Black Entertainment Television (BET)
Launched in 1980, Black Amusement Idiot box (BET) was the offset television network in the United States dedicated to the interests of African American viewers. The bones-cable franchise was created in Washington, DC, by media entrepreneur Robert Johnson, who initially invested $fifteen,000 in the venture. Within a decade, he had turned the visitor into a multimillion-dollar enterprise, and in 1991 it became the first Black-controlled company on the New York Stock Exchange. The company was sold to Viacom in 2003 for $3 billion.
Pre-dating MTV by a year, BET initially focused on Black-oriented music videos merely soon diversified into original urban-oriented programs and public affairs shows. Although BET compensated somewhat for the underrepresentation of Blacks on television (African Americans made upwardly 8 per centum of the prime-time characters on television receiver in 1980 simply fabricated upwards 12 percent of the population), viewers complained about the portrayal of stereotypical images and inappropriate tearing or sexual behavior in many of the rap videos shown past the network. In a 2004 interview with BET vice president of communications Michael Lewellen, onetime BET talk prove host Bev Smith said, "We had videos on BET in those days that were graphic but didn't proliferate as they seem to exist doing now. That'southward all you exercise seem to see are scantily dressed women who a lot of African American women are upset nigh in those videos (Flim-flam News, 2004)." Despite the criticisms, BET remained the No. 1 cable network amidst Blacks 18 to 34 in 2010 and retained an average audience of 524,000 total viewers during the commencement quarter of the twelvemonth (Forbes, 2010).

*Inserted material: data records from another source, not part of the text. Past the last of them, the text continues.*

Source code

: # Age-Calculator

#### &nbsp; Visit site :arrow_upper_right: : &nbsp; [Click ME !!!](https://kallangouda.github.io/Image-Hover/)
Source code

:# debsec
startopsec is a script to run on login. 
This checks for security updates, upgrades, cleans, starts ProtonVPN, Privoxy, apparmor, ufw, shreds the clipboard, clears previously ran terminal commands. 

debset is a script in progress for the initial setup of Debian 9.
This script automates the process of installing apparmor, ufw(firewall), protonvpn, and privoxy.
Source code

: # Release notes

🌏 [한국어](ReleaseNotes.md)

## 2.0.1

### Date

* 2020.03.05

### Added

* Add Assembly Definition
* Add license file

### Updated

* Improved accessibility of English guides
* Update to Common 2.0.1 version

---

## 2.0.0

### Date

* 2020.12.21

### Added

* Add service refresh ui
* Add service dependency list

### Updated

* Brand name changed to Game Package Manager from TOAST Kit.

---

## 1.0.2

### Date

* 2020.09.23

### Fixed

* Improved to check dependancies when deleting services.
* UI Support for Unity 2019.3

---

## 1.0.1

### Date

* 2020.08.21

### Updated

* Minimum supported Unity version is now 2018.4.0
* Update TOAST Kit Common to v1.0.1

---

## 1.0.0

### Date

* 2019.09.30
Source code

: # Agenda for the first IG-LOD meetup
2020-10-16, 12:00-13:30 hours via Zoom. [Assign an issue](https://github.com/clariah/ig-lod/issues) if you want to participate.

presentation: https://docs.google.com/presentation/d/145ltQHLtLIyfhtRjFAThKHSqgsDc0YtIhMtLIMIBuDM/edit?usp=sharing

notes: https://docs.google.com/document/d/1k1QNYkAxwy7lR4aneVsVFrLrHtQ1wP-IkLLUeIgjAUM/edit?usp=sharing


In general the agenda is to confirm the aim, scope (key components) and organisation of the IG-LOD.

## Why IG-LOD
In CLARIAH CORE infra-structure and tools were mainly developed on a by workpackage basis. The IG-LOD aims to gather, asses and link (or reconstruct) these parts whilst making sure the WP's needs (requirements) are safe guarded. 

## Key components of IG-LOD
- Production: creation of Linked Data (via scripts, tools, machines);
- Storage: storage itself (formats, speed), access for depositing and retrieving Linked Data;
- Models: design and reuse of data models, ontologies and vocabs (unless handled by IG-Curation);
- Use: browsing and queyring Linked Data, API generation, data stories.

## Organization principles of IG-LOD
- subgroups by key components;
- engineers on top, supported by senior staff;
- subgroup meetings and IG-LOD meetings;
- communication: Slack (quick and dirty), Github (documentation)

Boob tube's Influence on Culture
Despite entering a microculture era with a variety of niche markets, television remains the most important unifying cultural presence in the Us. During times of national crises, television news broadcasts take galvanized the country by providing real-time coverage of major events. When terrorists crashed planes into the Globe Trade Center towers in 2001, 24-60 minutes Television news crews provided stunned viewers effectually the world with continuous updates about the set on and its aftermath. Meanwhile, network blockbusters such as Lost and 24 take united viewers in shared anticipation, launching numerous blogs, fan sites, and speculative workplace discussions nearly characters' fates.

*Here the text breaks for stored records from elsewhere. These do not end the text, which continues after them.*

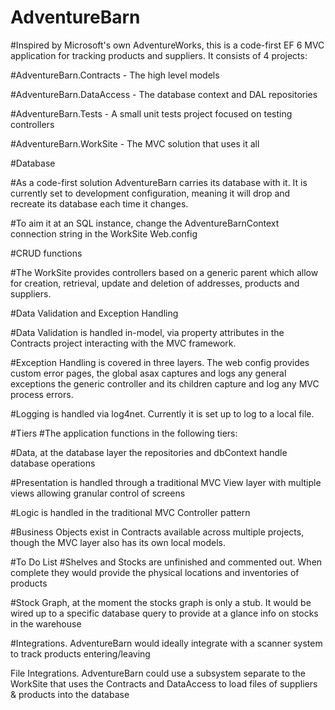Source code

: # AdventureBarn

#Inspired by Microsoft's own AdventureWorks, this is a code-first EF 6 MVC application for tracking products and suppliers. It consists of 4 projects:

#AdventureBarn.Contracts - The high level models

#AdventureBarn.DataAccess - The database context and DAL repositories

#AdventureBarn.Tests - A small unit tests project focused on testing controllers

#AdventureBarn.WorkSite - The MVC solution that uses it all

#Database

#As a code-first solution AdventureBarn carries its database with it. It is currently set to development configuration, meaning it will drop and recreate its database each time it changes. 

#To aim it at an SQL instance, change the AdventureBarnContext connection string in the WorkSite Web.config

#CRUD functions

#The WorkSite provides controllers based on a generic parent which allow for creation, retrieval, update and deletion of addresses, products and suppliers.

#Data Validation and Exception Handling

#Data Validation is handled in-model, via property attributes in the Contracts project interacting with the MVC framework.

#Exception Handling is covered in three layers. The web config provides custom error pages, the global asax captures and logs any general exceptions the generic controller and its children capture and log any MVC process errors.

#Logging is handled via log4net. Currently it is set up to log to a local file.

#Tiers
#The application functions in the following tiers:

#Data, at the database layer the repositories and dbContext handle database operations

#Presentation is handled through a traditional MVC View layer with multiple views allowing granular control of screens 

#Logic is handled in the traditional MVC Controller pattern

#Business Objects exist in Contracts available across multiple projects, though the MVC layer also has its own local models.

#To Do List
#Shelves and Stocks are unfinished and commented out. When complete they would provide the physical locations and inventories of products

#Stock Graph, at the moment the stocks graph is only a stub. It would be wired up to a specific database query to provide at a glance info on stocks in the warehouse

#Integrations. AdventureBarn would ideally integrate with a scanner system to track products entering/leaving

File Integrations. AdventureBarn could use a subsystem separate to the WorkSite that uses the Contracts and DataAccess to load files of suppliers & products into the database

Televised coverage of the news has had several cultural furnishings since the 1950s. Providing viewers with footage of the virtually intense man experiences, televised news has been able to reach people in a mode that radio and newspapers cannot. The images themselves take played an of import role in influencing viewer opinion. During the coverage of the civil rights motility, for example, footage of a 1963 attack on civil rights protesters in Birmingham, Alabama, showed police force diggings African American demonstrators—many of them children—with fire hoses. Coupled with images of angry White segregationist mobs squaring off confronting Black students, the news footage did much to sway public opinion in favor of liberal legislation such every bit the 1964 Voting Rights Act. Conversely, when volatile pictures of the race riots in Detroit and other cities in the belatedly 1960s hit the airwaves, horrified viewers saw the need for a render to law and order. The footage helped create an anti-ceremonious-rights backfire that encouraged many viewers to vote for conservative Republican Richard Nixon during the 1968 presidential election.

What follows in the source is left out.